- _ABOUT THIS EXERCISE_: Output every record word for word, minus the pictures.

-- SOURCE DATA follows --

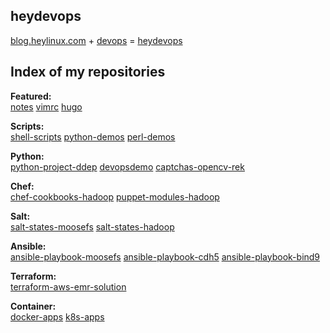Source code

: ## heydevops

[blog.heylinux.com](https://blog.heylinux.com) + [devops](https://zh.wikipedia.org/zh-cn/DevOps) = [heydevops](https://github.com/mcsrainbow/heydevops)

## Index of my repositories

**Featured:**  
[notes](https://github.com/mcsrainbow/notes) [vimrc](https://github.com/mcsrainbow/vimrc) [hugo](https://github.com/mcsrainbow/mcsrainbow.github.io)

**Scripts:**  
[shell-scripts](https://github.com/mcsrainbow/shell-scripts) [python-demos](https://github.com/mcsrainbow/python-demos) [perl-demos](https://github.com/mcsrainbow/perl-demos)

**Python:**  
[python-project-ddep](https://github.com/mcsrainbow/python-project-ddep) [devopsdemo](https://github.com/mcsrainbow/devopsdemo) [captchas-opencv-rek](https://github.com/mcsrainbow/captchas-opencv-rek)

**Chef:**  
[chef-cookbooks-hadoop](https://github.com/mcsrainbow/chef-cookbooks-hadoop) [puppet-modules-hadoop](https://github.com/mcsrainbow/puppet-modules-hadoop)

**Salt:**  
[salt-states-moosefs](https://github.com/mcsrainbow/salt-states-moosefs) [salt-states-hadoop](https://github.com/mcsrainbow/salt-states-hadoop)

**Ansible:**  
[ansible-playbook-moosefs](https://github.com/mcsrainbow/ansible-playbook-moosefs) [ansible-playbook-cdh5](https://github.com/mcsrainbow/ansible-playbook-cdh5) [ansible-playbook-bind9](https://github.com/mcsrainbow/ansible-playbook-bind9)

**Terraform:**  
[terraform-aws-emr-solution](https://github.com/mcsrainbow/terraform-aws-emr-solution)

**Container:**  
[docker-apps](https://github.com/mcsrainbow/docker-apps) [k8s-apps](https://github.com/mcsrainbow/k8s-apps)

-- SOURCE DATA concluded --

- _RESULT_:
Source code

: ## heydevops

[blog.heylinux.com](https://blog.heylinux.com) + [devops](https://zh.wikipedia.org/zh-cn/DevOps) = [heydevops](https://github.com/mcsrainbow/heydevops)

## Index of my repositories

**Featured:**  
[notes](https://github.com/mcsrainbow/notes) [vimrc](https://github.com/mcsrainbow/vimrc) [hugo](https://github.com/mcsrainbow/mcsrainbow.github.io)

**Scripts:**  
[shell-scripts](https://github.com/mcsrainbow/shell-scripts) [python-demos](https://github.com/mcsrainbow/python-demos) [perl-demos](https://github.com/mcsrainbow/perl-demos)

**Python:**  
[python-project-ddep](https://github.com/mcsrainbow/python-project-ddep) [devopsdemo](https://github.com/mcsrainbow/devopsdemo) [captchas-opencv-rek](https://github.com/mcsrainbow/captchas-opencv-rek)

**Chef:**  
[chef-cookbooks-hadoop](https://github.com/mcsrainbow/chef-cookbooks-hadoop) [puppet-modules-hadoop](https://github.com/mcsrainbow/puppet-modules-hadoop)

**Salt:**  
[salt-states-moosefs](https://github.com/mcsrainbow/salt-states-moosefs) [salt-states-hadoop](https://github.com/mcsrainbow/salt-states-hadoop)

**Ansible:**  
[ansible-playbook-moosefs](https://github.com/mcsrainbow/ansible-playbook-moosefs) [ansible-playbook-cdh5](https://github.com/mcsrainbow/ansible-playbook-cdh5) [ansible-playbook-bind9](https://github.com/mcsrainbow/ansible-playbook-bind9)

**Terraform:**  
[terraform-aws-emr-solution](https://github.com/mcsrainbow/terraform-aws-emr-solution)

**Container:**  
[docker-apps](https://github.com/mcsrainbow/docker-apps) [k8s-apps](https://github.com/mcsrainbow/k8s-apps)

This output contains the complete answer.